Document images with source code
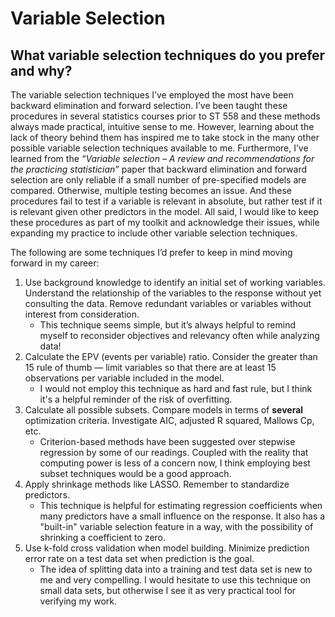 # Variable Selection

## What variable selection techniques do you prefer and why?

The variable selection techniques I’ve employed the most have been backward elimination and forward selection. I’ve been taught these procedures in several statistics courses prior to ST 558 and these methods always made practical, intuitive sense to me. However, learning about the lack of theory behind them has inspired me to take stock in the many other possible variable selection techniques available to me. Furthermore, I’ve learned from the *“Variable selection – A review and recommendations for the practicing statistician”* paper that backward elimination and forward selection are only reliable if a small number of pre-specified models are compared. Otherwise, multiple testing becomes an issue. And these procedures fail to test if a variable is relevant in absolute, but rather test if it is relevant given other predictors in the model.  All said, I would like to keep these procedures as part of my toolkit and acknowledge their issues, while expanding my practice to include other variable selection techniques.

The following are some techniques I’d prefer to keep in mind moving forward in my career: 

1. Use background knowledge to identify an initial set of working variables. Understand the relationship of the variables to the response without yet consulting the data. Remove redundant variables or variables without interest from consideration.
    - This technique seems simple, but it’s always helpful to remind myself to reconsider objectives and relevancy often while analyzing data!
2. Calculate the EPV (events per variable) ratio. Consider the greater than 15 rule of thumb — limit variables so that there are at least 15 observations per variable included in the model.
    - I would not employ this technique as hard and fast rule, but I think it's a helpful reminder of the risk of overfitting.
3. Calculate all possible subsets. Compare models in terms of **several** optimization criteria. Investigate AIC, adjusted R squared, Mallows Cp, etc.
    - Criterion-based methods have been suggested over stepwise regression by some of our readings. Coupled with the reality that computing power is less of a concern now, I think employing best subset techniques would be a good approach.
4. Apply shrinkage methods like LASSO. Remember to standardize predictors.
      - This technique is helpful for estimating regression coefficients when many predictors have a small influence on the response. It also has a "built-in" variable selection feature in a way, with the possibility of shrinking a coefficient to zero.
5. Use k-fold cross validation when model building. Minimize prediction error rate on a test data set when prediction is the goal.
      - The idea of splitting data into a training and test data set is new to me and very compelling. I would hesitate to use this technique on small data sets, but otherwise I see it as very practical tool for verifying my work.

- [How to complete this task] Your answer must be the line with "- I would not" and all lines after it through the final line of the entries, copied exactly and with nothing added.

- [Task result]
    - I would not employ this technique as hard and fast rule, but I think it's a helpful reminder of the risk of overfitting.
3. Calculate all possible subsets. Compare models in terms of **several** optimization criteria. Investigate AIC, adjusted R squared, Mallows Cp, etc.
    - Criterion-based methods have been suggested over stepwise regression by some of our readings. Coupled with the reality that computing power is less of a concern now, I think employing best subset techniques would be a good approach.
4. Apply shrinkage methods like LASSO. Remember to standardize predictors.
      - This technique is helpful for estimating regression coefficients when many predictors have a small influence on the response. It also has a "built-in" variable selection feature in a way, with the possibility of shrinking a coefficient to zero.
5. Use k-fold cross validation when model building. Minimize prediction error rate on a test data set when prediction is the goal.
      - The idea of splitting data into a training and test data set is new to me and very compelling. I would hesitate to use this technique on small data sets, but otherwise I see it as very practical tool for verifying my work.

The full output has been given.